Living in a time when nature’s seasons and cycles are rapidly changing from the steady patterns of the last several thousand years is unsettling and stressful. When it is not cold or wet when it is supposed to be cold or wet; and when it is hot or dry when it is not supposed to be hot or dry, how do we know how to behave? I just finished reading a novel by Barbara Kingsolver called Flight Behavior, about the monarch butterflies that usually overwinter in Mexico. In her story they have gotten confused and come to spend a winter on a rural mountaintop in Tennessee, because their homes in Mexico were destroyed by massive flooding and landslides. Many of the butterflies die when the temperature finally dips into the twenties, but in the deluge at the end of the book with the coming of spring, the ones who survived fly out in search of new homes, but without the certainty of the patterns and places they had always known. Kingsolver writes, “A world where you could count on nothing you’d ever known or trusted, that was no place you wanted to be.”
And yet, this is increasingly where we are finding ourselves.

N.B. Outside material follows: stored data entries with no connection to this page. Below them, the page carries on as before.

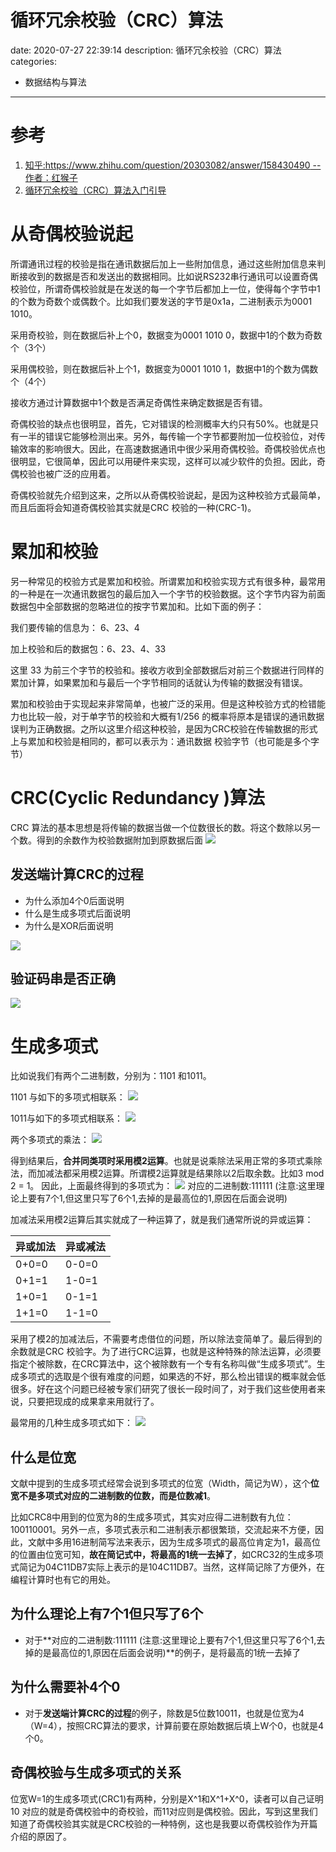 #   循环冗余校验（CRC）算法
date: 2020-07-27 22:39:14
description: 循环冗余校验（CRC）算法
categories:
- 数据结构与算法
---
#   参考
1.  [知乎:https://www.zhihu.com/question/20303082/answer/158430490 -- 作者：红猴子](https://www.zhihu.com/question/20303082/answer/158430490)
2.  [循环冗余校验（CRC）算法入门引导](https://blog.csdn.net/liyuanbhu/article/details/7882789)

#   从奇偶校验说起
所谓通讯过程的校验是指在通讯数据后加上一些附加信息，通过这些附加信息来判断接收到的数据是否和发送出的数据相同。比如说RS232串行通讯可以设置奇偶校验位，所谓奇偶校验就是在发送的每一个字节后都加上一位，使得每个字节中1的个数为奇数个或偶数个。比如我们要发送的字节是0x1a，二进制表示为0001 1010。

采用奇校验，则在数据后补上个0，数据变为0001 1010 0，数据中1的个数为奇数个（3个）

采用偶校验，则在数据后补上个1，数据变为0001 1010 1，数据中1的个数为偶数个（4个）

接收方通过计算数据中1个数是否满足奇偶性来确定数据是否有错。

奇偶校验的缺点也很明显，首先，它对错误的检测概率大约只有50%。也就是只有一半的错误它能够检测出来。另外，每传输一个字节都要附加一位校验位，对传输效率的影响很大。因此，在高速数据通讯中很少采用奇偶校验。奇偶校验优点也很明显，它很简单，因此可以用硬件来实现，这样可以减少软件的负担。因此，奇偶校验也被广泛的应用着。

奇偶校验就先介绍到这来，之所以从奇偶校验说起，是因为这种校验方式最简单，而且后面将会知道奇偶校验其实就是CRC 校验的一种(CRC-1)。

#   累加和校验

另一种常见的校验方式是累加和校验。所谓累加和校验实现方式有很多种，最常用的一种是在一次通讯数据包的最后加入一个字节的校验数据。这个字节内容为前面数据包中全部数据的忽略进位的按字节累加和。比如下面的例子：

我们要传输的信息为： 6、23、4

加上校验和后的数据包：6、23、4、33

这里 33 为前三个字节的校验和。接收方收到全部数据后对前三个数据进行同样的累加计算，如果累加和与最后一个字节相同的话就认为传输的数据没有错误。

累加和校验由于实现起来非常简单，也被广泛的采用。但是这种校验方式的检错能力也比较一般，对于单字节的校验和大概有1/256 的概率将原本是错误的通讯数据误判为正确数据。之所以这里介绍这种校验，是因为CRC校验在传输数据的形式上与累加和校验是相同的，都可以表示为：通讯数据 校验字节（也可能是多个字节）

#   CRC(Cyclic Redundancy )算法
CRC 算法的基本思想是将传输的数据当做一个位数很长的数。将这个数除以另一个数。得到的余数作为校验数据附加到原数据后面
![](../images/2020/07/20200727006.png)
##  发送端计算CRC的过程
+   为什么添加4个0后面说明
+   什么是生成多项式后面说明
+   为什么是XOR后面说明

![](../images/2020/07/20200727002.png)

##  验证码串是否正确
![](../images/2020/07/20200727004.png)

#   生成多项式
比如说我们有两个二进制数，分别为：1101 和1011。

1101 与如下的多项式相联系：
![](../images/2020/07/20200727008.png)

1011与如下的多项式相联系：
![](../images/2020/07/20200727009.png)

两个多项式的乘法：
![](../images/2020/07/20200727007.png)

得到结果后，**合并同类项时采用模2运算**。也就是说乘除法采用正常的多项式乘除法，而加减法都采用模2运算。所谓模2运算就是结果除以2后取余数。比如3 mod 2 = 1。
因此，上面最终得到的多项式为：
![](../images/2020/07/20200727010.png)
对应的二进制数:111111 (注意:这里理论上要有7个1,但这里只写了6个1,去掉的是最高位的1,原因在后面会说明)

加减法采用模2运算后其实就成了一种运算了，就是我们通常所说的异或运算：

|异或加法|异或减法|
|----|----|
|0+0=0|0-0=0|
|0+1=1|1-0=1|
|1+0=1|0-1=1|
|1+1=0|1-1=0|

采用了模2的加减法后，不需要考虑借位的问题，所以除法变简单了。最后得到的余数就是CRC 校验字。为了进行CRC运算，也就是这种特殊的除法运算，必须要指定个被除数，在CRC算法中，这个被除数有一个专有名称叫做“生成多项式”。生成多项式的选取是个很有难度的问题，如果选的不好，那么检出错误的概率就会低很多。好在这个问题已经被专家们研究了很长一段时间了，对于我们这些使用者来说，只要把现成的成果拿来用就行了。

最常用的几种生成多项式如下：
![](../images/2020/07/20200727005.png)

##  什么是位宽
文献中提到的生成多项式经常会说到多项式的位宽（Width，简记为W），这个**位宽不是多项式对应的二进制数的位数，而是位数减1**。

比如CRC8中用到的位宽为8的生成多项式，其实对应得二进制数有九位：100110001。另外一点，多项式表示和二进制表示都很繁琐，交流起来不方便，因此，文献中多用16进制简写法来表示，因为生成多项式的最高位肯定为1，最高位的位置由位宽可知，**故在简记式中，将最高的1统一去掉了**，如CRC32的生成多项式简记为04C11DB7实际上表示的是104C11DB7。当然，这样简记除了方便外，在编程计算时也有它的用处。

##  为什么理论上有7个1但只写了6个
+   对于**对应的二进制数:111111 (注意:这里理论上要有7个1,但这里只写了6个1,去掉的是最高位的1,原因在后面会说明)**的例子，是将最高的1统一去掉了

##  为什么需要补4个0
+   对于**发送端计算CRC的过程**的例子，除数是5位数10011，也就是位宽为4（W=4），按照CRC算法的要求，计算前要在原始数据后填上W个0，也就是4个0。

##  奇偶校验与生成多项式的关系
位宽W=1的生成多项式(CRC1)有两种，分别是X^1和X^1+X^0，读者可以自己证明10 对应的就是奇偶校验中的奇校验，而11对应则是偶校验。因此，写到这里我们知道了奇偶校验其实就是CRC校验的一种特例，这也是我要以奇偶校验作为开篇介绍的原因了。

In a time when our natural cycles are getting confused, it is more important than ever that we listen to our bodies and the bodies of all the beings around us and stay connected with them. When seasonal cycles we have always relied on are disordered, we need our own cycles, our patterns, our ways of finding connection more than ever. Creating new cycles, new patterns, is hard. In short, we need crash courses on listening to our bodies, our intuition, and how to hear the more than human world all around us. The flowers, plants and animals are already changing faster than they ever have in their millions of years of evolving on our planet. And they want to help us change and adapt too.
I long to return home to the mountains and to my garden and today I am thinking about valerian’s calming presence. I tucked the crowns of their roots back into my garden beds last fall after I harvested their long feeder roots. They are so generous, sharing their roots with me and still growing again each spring. I am remembering their vanilla fragrance wafting on the spring breeze, their flower stalks tall and stately, while their earthy, musty roots are growing full of deep knowing of their home in the dirt. “Relax,” they say to me. “Allow me to slow your breathing and soothe your nerves and remove you from the worry and chatter of the world.” And I am reminded of Julian of Norwich’s famous quote, “All will be well, and all manner of things will be well.”

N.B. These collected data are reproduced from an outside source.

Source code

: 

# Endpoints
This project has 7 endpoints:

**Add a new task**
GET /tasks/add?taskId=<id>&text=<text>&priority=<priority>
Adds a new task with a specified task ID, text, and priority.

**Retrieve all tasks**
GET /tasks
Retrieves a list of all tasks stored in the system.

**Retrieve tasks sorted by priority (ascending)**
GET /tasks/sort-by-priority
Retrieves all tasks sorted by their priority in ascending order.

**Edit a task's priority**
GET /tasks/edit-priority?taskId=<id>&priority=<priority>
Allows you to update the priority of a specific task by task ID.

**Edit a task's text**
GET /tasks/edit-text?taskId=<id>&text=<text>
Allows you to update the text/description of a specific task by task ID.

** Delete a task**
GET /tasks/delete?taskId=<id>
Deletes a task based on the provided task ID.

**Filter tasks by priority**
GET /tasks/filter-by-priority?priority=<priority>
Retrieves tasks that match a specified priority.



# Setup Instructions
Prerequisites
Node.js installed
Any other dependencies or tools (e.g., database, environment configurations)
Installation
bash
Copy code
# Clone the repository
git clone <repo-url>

In these unfamiliar places and unknown times that we increasingly find ourselves, it is more important than ever to listen to our bodies, our feelings, and our intuition so that we can be open to hear the messages that the flowers, the plants, the animals and the land want share with us. Messages that remind me what my body already knows—that everything in our world is animate and sacred. Messages that carry the wisdom of millions of years of the cycles of the sun, the seed and the soil. Messages that help us remember that life always finds ways to create new life. My work is simply to settle into myself enough to be aware. My next step in the circle, the next cycle, will make itself known when I listen.

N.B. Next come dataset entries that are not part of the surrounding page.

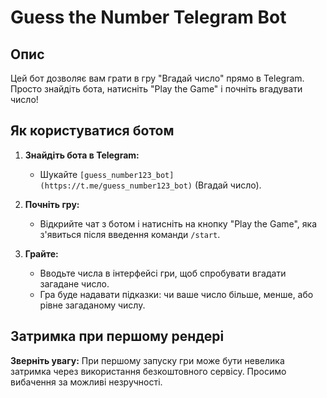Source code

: # Guess the Number Telegram Bot

## Опис

Цей бот дозволяє вам грати в гру "Вгадай число" прямо в Telegram. Просто знайдіть бота, натисніть "Play the Game" і почніть вгадувати число!

## Як користуватися ботом

1. **Знайдіть бота в Telegram:**

   - Шукайте `[guess_number123_bot](https://t.me/guess_number123_bot)` (Вгадай число).

2. **Почніть гру:**

   - Відкрийте чат з ботом і натисніть на кнопку "Play the Game", яка з'явиться після введення команди `/start`.

3. **Грайте:**
   - Вводьте числа в інтерфейсі гри, щоб спробувати вгадати загадане число.
   - Гра буде надавати підказки: чи ваше число більше, менше, або рівне загаданому числу.

## Затримка при першому рендері

**Зверніть увагу:** При першому запуску гри може бути невелика затримка через використання безкоштовного сервісу. Просимо вибачення за можливі незручності.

Thank you for acknowledging that the south has 4 seasons. i get so tired of hearing northern folks say we don't really have seasons. I'm grateful that Texas has a much milder than the north, which I would hate. It is so strange to me that people like living where it only warms up 3 months out of the year. But I do understand that some part of us longs for where we grew up. When I was a young woman, I lived for a year in Alameda CA. I remember looking out the window and seeing folks walk down the street in shorts. "Ah!" I thought. "How exciting. It has warmed up." I jumped into my shorts, ready for a walk, and ran outside. Holy moly! It was 55 or 60 degrees outside! It was waaaay to cold for shorts, and I had to return and change.
Love this post, Mary. I know how you feel about missing one place while you are at another. To me it's a bit like being split in two. Or leading two lives. Very challenging.